India is swimming against the tide and its citizens will miss out on investment opportunities if it does not allow overseas insurers to invest more in the country, Britain's biggest insurer Aviva said on Friday.
Aviva has a life insurance joint venture with Indian consumer goods maker Dabur Group, but its holding in the partnership is limited to 26 percent by foreign direct investment (FDI) rules.
"It's swimming against the tide. They do need to make steady progress on relaxing those unnecessary constraints," Richard Harvey, Aviva chief executive, told Reuters in an interview.
"Obviously we entered the Indian market in the expectation the government would be increasing those (FDI) shares in line with opening up that market and it is a matter of frustration to us."

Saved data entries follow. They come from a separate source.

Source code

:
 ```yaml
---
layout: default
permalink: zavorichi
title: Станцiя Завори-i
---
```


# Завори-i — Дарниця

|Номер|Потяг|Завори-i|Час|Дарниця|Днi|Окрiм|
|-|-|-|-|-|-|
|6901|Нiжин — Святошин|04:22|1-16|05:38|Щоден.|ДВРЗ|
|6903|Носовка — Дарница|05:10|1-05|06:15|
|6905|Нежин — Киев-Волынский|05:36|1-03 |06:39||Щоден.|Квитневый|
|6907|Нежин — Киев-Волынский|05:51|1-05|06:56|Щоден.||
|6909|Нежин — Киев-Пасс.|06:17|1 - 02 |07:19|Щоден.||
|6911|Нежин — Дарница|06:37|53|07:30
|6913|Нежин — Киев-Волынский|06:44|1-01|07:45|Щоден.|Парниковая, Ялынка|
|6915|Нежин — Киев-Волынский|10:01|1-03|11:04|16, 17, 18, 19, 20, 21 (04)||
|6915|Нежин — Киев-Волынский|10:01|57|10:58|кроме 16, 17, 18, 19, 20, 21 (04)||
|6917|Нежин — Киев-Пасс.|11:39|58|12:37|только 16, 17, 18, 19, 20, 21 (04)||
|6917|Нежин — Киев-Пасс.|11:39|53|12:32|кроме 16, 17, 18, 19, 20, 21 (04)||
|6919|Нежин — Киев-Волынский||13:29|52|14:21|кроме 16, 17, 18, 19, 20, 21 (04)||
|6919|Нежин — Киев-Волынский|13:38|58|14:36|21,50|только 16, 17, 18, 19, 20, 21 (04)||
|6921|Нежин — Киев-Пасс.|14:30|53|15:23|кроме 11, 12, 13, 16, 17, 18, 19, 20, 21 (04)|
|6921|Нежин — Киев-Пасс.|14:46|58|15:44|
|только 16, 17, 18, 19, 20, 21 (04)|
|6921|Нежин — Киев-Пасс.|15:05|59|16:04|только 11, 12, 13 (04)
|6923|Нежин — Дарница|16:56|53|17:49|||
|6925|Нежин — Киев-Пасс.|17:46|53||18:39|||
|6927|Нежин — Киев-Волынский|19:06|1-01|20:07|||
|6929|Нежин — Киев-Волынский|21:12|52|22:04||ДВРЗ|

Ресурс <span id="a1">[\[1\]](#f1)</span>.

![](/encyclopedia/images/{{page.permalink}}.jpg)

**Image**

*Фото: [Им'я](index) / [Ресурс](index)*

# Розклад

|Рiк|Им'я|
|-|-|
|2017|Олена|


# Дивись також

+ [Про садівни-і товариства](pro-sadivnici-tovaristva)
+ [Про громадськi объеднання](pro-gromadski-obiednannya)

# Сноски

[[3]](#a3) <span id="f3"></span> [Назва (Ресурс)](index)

Aviva said its life business in India, which has nearly 6,000 sales agents and around 1,700 staff, was growing strongly but it was keen to invest more.
India's ruling coalition would like to raise the foreign investment limit in the insurance sector to 49 percent from 26 percent but faces opposition from its communist allies.
"The government needs to be aware that the growth rate of the industry will be constrained, I believe, if further international capital is not allowed to come into the market place.
Amid sluggish growth in the UK market, Aviva has focused on sealing distribution deals with banks in continental Europe to boost its life and pensions business. Scott said further joint venture deals were likely.
"We see them in a number of marketplaces particularly if we look at our big businesses in France, Spain, Italy we think there are, over the next three to five years, opportunities to leverage our current position with further distribution," Scott said in an interview at Reuters' global headquarters.
Aviva operates in nine Chinese cities with its joint venture partner, the state-owned body Cofco, and aims to have a 10 percent share of the life market in 10 Chinese cities by 2010.
"Our strategy in China is a rapid organic growth strategy," Scott said. "We feel the way to compete is to bring modern international products with modern processing and compete by aggressively growing the business organically, competing against local companies."
It said Switzerland was not a country it planned to enter, despite being seen as a possible bidder for Credit Suisse's insurance unit Winterthur.
"What we are seeing around the world is an increasing number of banks saying we do not want to do this ourselves, we do not need to deploy our own capital to run an insurance business, it's better to strike a formal partnership where there is an appropriate specialisation," Harvey said.
Over the past five years, Aviva has spent around 1.5 billion pounds ($2.58 billion) on bancassurance agreements across Europe and Asia, homing in on banks whose insurance units are underperforming and gaining key access to retail savers.
Around 90 percent of Aviva's Italian revenues are generated from bancassurance agreements, including via a joint venture with Unicredito, and Harvey said he hoped that Unicredito's takeover of Germany's second-biggest bank HVB would benefit it in the future.
"Obviously there are distribution agreements in place for all the other places where HVB has bancassurance businesses but over the years as these come up for discussion then obviously we hope to be one of the people involved in that future discussion."
Aviva has steadily reduced its reliance on its home life and pensions market amid steep investment losses, industry scandals, a welter of regulation and weak consumer demand.